Gun Control & RKBA
In reply to the discussion: A question for this group-- [View all]jimmy the one
(2,727 posts)dscntn: If you want to argue for some collective rights intention for the 2A, please site an authority contemporary to the Founders sharing, in explicit terms, that exact position
How about Antonin Scalia? the author of the heller decision? will that do?
Benjamin Oliver, from Right of an American Citizen, 1832 (+emph): "The {2ndA} declares ‘the right of the people to keep and bear arms shall not be infringed.’ The reason is, ‘because a well regulated militia is necessary to the security of a free state.’
. . . The provision of the Constitution declaring the right to keep and bear arms was probably intended to apply to the right to bear arms for such {militia related} purposes only, and not to prevent Congress or legislatures from enacting laws to prevent citizens from going armed. A different construction however has been given to it.” (1832)
Saul Cornell: The problems with Scalia’s plain-meaning originalism are evident in his glib dismissal of the influential nineteenth-century legal commentator Benjamin Oliver:
Scalia, 2008 heller decision: We have found only one early 19th-century commentator who clearly conditioned the right to keep and bear arms upon service in the militia—and he recognized that the prevailing view was to the contrary. “The provision of the constitution, declaring the right of the people to keep and bear arms, &c. was probably intended to apply to the right of the people to bear arms for such [militia-related] purposes only, and not to prevent congress or the legislatures of the different states from enacting laws to prevent the citizens
Sure, by 1832 when Oliver wrote my above top, a militia/individual dichotomy was in full bloom, which was the 'different construction'.
Cornell cont'd: ..it is hard to believe that the Court would cast aside the most influential popular legal writer of the antebellum era.
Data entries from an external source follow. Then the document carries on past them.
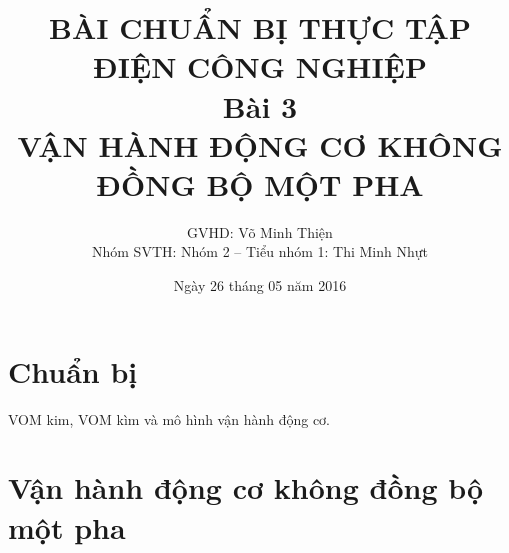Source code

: \documentclass[13pt,a4paper]{extarticle}
\begin{document}
\title{\Large{\textbf{BÀI CHUẨN BỊ THỰC TẬP ĐIỆN CÔNG NGHIỆP}}\\\vspace{1cm}\textbf{Bài 3}\\\vspace{.5cm}\textbf{VẬN HÀNH ĐỘNG CƠ KHÔNG ĐỒNG BỘ MỘT PHA}}
\date{Ngày 26 tháng 05 năm 2016}
\author{GVHD: Võ Minh Thiện \vspace{.6cm}\\  Nhóm SVTH: Nhóm 2 -- Tiểu nhóm 1: Thi Minh Nhựt}
\maketitle
\tableofcontents
\newpage
{}
\setcounter{page}{1}
\section{Chuẩn bị}
VOM kim, VOM kìm và mô hình vận hành động cơ.
\section{Vận hành động cơ không đồng bộ một pha}
\end{document}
Oliver was a protégé of Justice Story. He not only studied with the influential jurist, but Oliver actually coauthored an important popular legal reference work with Story. More to the point, Oliver’s interpretation of the original meaning of the {2ndA} is almost identical to Story’s discussion.
In his analysis of the meaning of Article I, Section 8, Story noted that: "It was nevertheless made a topic of serious alarm and powerful objection. It was suggested, that it was indispensable to the states, that they should possess the control and discipline of the militia. Congress might, under pretence of organizing and disciplining them, inflict severe and ignominious punishments on them. The power might be construed to be exclusive in congress. Suppose, then, that Congress should refuse to provide for arming or organizing them, the result would be, that the states would be utterly without the means of defence, and prostrate at the feet of the national government. The militia might be put under martial law, when not under duty in the public service. http://moritzlaw.osu.edu/students/groups/oslj/files/2012/04/69.4.cornell.pdf
Cornell: Scalia’s basic assertion is demonstrably false. Oliver was not alone in his views, but shared them with Joseph Story. The notion that there was a general consensus on the meaning of the {2ndA} that supports an individual right with no connection to the militia is simply gun rights propaganda passing as scholarship.